Exercise aim: Each record needs to be echoed exactly; can you do that?

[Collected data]
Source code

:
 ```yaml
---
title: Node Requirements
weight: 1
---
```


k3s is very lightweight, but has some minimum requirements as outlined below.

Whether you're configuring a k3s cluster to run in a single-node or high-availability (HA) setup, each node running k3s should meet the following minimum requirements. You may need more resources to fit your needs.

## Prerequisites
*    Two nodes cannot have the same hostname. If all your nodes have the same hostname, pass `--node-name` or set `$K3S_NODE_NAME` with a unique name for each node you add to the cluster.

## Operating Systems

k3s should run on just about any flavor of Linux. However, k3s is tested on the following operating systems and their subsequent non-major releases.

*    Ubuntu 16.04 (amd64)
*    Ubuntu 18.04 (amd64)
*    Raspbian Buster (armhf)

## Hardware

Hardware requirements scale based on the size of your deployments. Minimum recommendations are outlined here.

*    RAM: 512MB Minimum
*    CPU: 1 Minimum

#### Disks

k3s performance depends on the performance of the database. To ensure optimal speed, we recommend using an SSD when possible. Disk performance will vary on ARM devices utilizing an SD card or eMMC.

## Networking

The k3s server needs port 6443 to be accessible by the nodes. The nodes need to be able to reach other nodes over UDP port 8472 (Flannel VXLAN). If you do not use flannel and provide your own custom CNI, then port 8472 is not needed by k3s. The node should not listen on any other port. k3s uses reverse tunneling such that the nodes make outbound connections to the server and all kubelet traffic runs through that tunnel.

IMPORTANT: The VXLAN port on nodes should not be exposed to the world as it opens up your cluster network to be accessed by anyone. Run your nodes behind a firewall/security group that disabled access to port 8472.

Answer for this exercise:
Source code

:
 ```yaml
---
title: Node Requirements
weight: 1
---
```


k3s is very lightweight, but has some minimum requirements as outlined below.

Whether you're configuring a k3s cluster to run in a single-node or high-availability (HA) setup, each node running k3s should meet the following minimum requirements. You may need more resources to fit your needs.

## Prerequisites
*    Two nodes cannot have the same hostname. If all your nodes have the same hostname, pass `--node-name` or set `$K3S_NODE_NAME` with a unique name for each node you add to the cluster.

## Operating Systems

k3s should run on just about any flavor of Linux. However, k3s is tested on the following operating systems and their subsequent non-major releases.

*    Ubuntu 16.04 (amd64)
*    Ubuntu 18.04 (amd64)
*    Raspbian Buster (armhf)

## Hardware

Hardware requirements scale based on the size of your deployments. Minimum recommendations are outlined here.

*    RAM: 512MB Minimum
*    CPU: 1 Minimum

#### Disks

k3s performance depends on the performance of the database. To ensure optimal speed, we recommend using an SSD when possible. Disk performance will vary on ARM devices utilizing an SD card or eMMC.

## Networking

The k3s server needs port 6443 to be accessible by the nodes. The nodes need to be able to reach other nodes over UDP port 8472 (Flannel VXLAN). If you do not use flannel and provide your own custom CNI, then port 8472 is not needed by k3s. The node should not listen on any other port. k3s uses reverse tunneling such that the nodes make outbound connections to the server and all kubelet traffic runs through that tunnel.

IMPORTANT: The VXLAN port on nodes should not be exposed to the world as it opens up your cluster network to be accessed by anyone. Run your nodes behind a firewall/security group that disabled access to port 8472.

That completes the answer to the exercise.